## WORK TO COMPLETE:
When you reach the line with "오른쪽 : 기계식 번들_" in the data below, begin printing lines exactly, and stop once the line with "- Innodb_row_lock_wa" has been printed.

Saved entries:

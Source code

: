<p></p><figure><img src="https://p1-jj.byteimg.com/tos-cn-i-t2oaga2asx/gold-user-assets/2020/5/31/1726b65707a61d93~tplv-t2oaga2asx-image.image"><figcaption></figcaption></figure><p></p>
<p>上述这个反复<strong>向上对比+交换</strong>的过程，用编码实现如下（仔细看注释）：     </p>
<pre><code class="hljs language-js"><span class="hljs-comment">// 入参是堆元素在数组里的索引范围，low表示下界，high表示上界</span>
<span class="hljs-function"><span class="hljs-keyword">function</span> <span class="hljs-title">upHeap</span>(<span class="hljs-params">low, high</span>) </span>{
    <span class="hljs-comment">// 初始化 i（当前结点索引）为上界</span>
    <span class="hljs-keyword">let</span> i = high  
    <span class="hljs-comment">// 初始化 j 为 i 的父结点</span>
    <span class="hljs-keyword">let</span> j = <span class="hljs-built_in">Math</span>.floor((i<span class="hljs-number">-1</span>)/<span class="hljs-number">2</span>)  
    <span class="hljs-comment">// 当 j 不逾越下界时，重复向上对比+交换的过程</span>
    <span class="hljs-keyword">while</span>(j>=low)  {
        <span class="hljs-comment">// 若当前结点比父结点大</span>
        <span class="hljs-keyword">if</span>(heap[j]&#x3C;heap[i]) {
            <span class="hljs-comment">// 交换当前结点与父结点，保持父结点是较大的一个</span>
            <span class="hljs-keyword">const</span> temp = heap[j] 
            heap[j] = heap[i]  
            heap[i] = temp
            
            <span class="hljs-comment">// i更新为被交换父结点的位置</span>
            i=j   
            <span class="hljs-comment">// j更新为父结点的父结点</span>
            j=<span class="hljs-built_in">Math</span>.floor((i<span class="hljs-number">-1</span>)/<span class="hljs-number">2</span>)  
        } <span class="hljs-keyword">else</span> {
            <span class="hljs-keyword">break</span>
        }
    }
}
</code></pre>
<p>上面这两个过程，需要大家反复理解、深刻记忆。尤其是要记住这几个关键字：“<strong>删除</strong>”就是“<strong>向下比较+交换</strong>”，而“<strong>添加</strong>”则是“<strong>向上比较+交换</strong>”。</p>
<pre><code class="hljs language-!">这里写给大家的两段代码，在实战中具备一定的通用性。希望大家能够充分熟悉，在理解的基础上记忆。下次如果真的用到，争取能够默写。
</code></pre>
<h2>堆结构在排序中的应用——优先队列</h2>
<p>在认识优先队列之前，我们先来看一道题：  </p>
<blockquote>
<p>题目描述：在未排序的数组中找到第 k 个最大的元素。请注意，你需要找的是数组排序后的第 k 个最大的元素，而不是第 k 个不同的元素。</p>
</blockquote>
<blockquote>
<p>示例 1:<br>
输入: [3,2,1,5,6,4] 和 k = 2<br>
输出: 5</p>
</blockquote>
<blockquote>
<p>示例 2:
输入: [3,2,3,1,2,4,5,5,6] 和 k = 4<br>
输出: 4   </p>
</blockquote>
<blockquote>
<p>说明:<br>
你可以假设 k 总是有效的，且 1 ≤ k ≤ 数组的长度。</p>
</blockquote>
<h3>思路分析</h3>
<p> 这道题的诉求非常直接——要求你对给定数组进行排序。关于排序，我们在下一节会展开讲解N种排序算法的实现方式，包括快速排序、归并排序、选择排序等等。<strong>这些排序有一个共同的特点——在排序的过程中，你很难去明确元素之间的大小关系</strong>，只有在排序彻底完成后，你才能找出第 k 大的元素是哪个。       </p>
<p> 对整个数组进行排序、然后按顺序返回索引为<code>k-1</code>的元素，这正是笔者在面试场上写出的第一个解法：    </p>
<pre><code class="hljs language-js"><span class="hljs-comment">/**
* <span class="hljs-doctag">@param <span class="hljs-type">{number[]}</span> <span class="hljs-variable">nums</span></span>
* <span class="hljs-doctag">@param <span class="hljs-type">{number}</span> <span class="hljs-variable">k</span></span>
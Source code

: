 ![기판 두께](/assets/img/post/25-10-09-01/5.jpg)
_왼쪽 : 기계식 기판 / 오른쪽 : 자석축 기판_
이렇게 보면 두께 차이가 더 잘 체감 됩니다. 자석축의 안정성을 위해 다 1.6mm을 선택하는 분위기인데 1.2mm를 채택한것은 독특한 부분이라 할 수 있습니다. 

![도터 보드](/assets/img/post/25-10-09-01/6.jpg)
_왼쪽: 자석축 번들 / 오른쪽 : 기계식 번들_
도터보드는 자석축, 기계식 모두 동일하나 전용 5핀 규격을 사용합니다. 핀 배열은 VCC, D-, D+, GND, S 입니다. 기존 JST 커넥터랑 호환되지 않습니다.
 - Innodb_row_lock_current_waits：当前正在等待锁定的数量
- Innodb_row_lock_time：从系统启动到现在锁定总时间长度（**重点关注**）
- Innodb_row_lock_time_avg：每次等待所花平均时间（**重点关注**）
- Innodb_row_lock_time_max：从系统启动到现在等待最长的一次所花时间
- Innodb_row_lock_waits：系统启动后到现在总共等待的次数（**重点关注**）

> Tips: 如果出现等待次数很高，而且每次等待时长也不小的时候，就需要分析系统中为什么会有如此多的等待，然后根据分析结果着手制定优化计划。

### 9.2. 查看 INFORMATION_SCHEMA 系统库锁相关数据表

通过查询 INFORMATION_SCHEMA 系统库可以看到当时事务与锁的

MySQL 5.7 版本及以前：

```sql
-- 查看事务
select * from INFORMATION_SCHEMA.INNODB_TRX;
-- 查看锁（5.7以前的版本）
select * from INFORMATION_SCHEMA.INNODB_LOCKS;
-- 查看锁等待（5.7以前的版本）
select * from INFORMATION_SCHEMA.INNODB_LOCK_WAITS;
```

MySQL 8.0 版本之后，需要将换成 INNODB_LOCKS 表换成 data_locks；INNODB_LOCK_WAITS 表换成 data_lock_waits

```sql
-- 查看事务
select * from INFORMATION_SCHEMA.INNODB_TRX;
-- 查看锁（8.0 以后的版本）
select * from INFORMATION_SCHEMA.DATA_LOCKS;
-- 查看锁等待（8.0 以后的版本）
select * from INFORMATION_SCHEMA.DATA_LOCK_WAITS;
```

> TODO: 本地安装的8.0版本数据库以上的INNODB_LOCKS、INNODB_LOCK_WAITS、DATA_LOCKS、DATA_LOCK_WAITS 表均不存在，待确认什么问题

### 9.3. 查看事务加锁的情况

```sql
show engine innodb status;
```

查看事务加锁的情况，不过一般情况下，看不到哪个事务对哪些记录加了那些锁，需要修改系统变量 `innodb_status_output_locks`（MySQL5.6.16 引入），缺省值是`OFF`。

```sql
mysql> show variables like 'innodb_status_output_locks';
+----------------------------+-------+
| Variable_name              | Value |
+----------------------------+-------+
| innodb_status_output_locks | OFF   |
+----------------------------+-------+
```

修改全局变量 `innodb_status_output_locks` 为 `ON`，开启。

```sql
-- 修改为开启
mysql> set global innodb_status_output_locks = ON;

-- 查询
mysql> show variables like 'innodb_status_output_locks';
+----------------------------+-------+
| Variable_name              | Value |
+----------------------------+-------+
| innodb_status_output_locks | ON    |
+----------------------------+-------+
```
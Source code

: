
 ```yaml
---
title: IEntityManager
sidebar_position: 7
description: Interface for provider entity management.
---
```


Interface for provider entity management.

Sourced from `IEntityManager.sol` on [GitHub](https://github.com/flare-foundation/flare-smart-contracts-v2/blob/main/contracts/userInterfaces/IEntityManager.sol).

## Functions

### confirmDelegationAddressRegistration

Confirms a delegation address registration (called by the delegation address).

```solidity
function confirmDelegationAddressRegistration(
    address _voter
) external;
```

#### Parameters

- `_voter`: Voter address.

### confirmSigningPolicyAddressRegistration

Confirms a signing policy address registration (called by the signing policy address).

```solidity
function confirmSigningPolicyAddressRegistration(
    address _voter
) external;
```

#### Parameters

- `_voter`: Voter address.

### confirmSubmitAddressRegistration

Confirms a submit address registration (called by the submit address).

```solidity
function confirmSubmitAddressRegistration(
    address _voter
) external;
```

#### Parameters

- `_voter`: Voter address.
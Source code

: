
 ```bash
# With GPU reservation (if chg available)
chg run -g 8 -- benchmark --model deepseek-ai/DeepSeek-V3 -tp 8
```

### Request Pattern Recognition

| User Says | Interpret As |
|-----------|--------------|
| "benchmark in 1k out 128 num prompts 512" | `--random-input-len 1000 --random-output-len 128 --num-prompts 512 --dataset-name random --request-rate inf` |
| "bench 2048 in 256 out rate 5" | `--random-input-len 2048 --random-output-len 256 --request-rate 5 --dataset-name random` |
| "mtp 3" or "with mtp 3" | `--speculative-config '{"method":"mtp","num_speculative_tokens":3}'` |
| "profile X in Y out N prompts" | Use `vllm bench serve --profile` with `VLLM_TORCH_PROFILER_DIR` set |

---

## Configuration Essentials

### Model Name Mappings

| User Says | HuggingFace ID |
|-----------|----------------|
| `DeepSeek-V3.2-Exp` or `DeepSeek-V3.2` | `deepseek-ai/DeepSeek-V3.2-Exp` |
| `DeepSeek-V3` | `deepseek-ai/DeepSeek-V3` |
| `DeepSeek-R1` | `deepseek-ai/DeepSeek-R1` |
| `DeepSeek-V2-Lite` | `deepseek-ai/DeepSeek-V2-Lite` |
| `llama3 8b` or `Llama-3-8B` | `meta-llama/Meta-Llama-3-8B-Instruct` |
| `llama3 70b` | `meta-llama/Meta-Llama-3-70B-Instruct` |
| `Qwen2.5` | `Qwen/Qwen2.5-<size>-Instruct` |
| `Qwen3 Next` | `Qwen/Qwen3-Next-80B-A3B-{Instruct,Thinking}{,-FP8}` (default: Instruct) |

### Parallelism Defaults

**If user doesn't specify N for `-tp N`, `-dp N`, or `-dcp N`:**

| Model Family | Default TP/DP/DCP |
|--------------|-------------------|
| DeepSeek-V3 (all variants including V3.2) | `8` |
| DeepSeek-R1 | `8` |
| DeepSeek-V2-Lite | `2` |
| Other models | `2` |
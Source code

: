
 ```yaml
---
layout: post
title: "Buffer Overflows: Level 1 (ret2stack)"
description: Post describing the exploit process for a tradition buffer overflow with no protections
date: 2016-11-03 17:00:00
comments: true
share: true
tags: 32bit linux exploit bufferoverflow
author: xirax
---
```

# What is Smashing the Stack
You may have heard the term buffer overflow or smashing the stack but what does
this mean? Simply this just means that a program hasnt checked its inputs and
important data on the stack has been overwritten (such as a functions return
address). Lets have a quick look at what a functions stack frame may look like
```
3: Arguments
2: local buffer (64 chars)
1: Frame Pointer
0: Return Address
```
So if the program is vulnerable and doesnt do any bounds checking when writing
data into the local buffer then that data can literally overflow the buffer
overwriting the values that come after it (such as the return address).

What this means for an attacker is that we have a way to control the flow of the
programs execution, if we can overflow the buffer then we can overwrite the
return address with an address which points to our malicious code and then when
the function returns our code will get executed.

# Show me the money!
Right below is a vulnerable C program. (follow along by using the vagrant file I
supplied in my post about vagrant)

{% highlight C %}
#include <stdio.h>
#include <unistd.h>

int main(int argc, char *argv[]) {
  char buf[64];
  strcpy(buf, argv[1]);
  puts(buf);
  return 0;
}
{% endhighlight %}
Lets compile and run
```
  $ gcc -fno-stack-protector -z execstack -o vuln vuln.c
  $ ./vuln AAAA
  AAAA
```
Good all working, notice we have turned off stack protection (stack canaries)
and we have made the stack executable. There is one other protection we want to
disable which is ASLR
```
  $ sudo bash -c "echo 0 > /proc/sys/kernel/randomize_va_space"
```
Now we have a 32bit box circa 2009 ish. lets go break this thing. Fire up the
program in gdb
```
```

## SOLVED PROBLEM:
_왼쪽: 자석축 번들 / 오른쪽 : 기계식 번들_
도터보드는 자석축, 기계식 모두 동일하나 전용 5핀 규격을 사용합니다. 핀 배열은 VCC, D-, D+, GND, S 입니다. 기존 JST 커넥터랑 호환되지 않습니다.
 - Innodb_row_lock_current_waits：当前正在等待锁定的数量
- Innodb_row_lock_time：从系统启动到现在锁定总时间长度（**重点关注**）
- Innodb_row_lock_time_avg：每次等待所花平均时间（**重点关注**）
- Innodb_row_lock_time_max：从系统启动到现在等待最长的一次所花时间
- Innodb_row_lock_waits：系统启动后到现在总共等待的次数（**重点关注**）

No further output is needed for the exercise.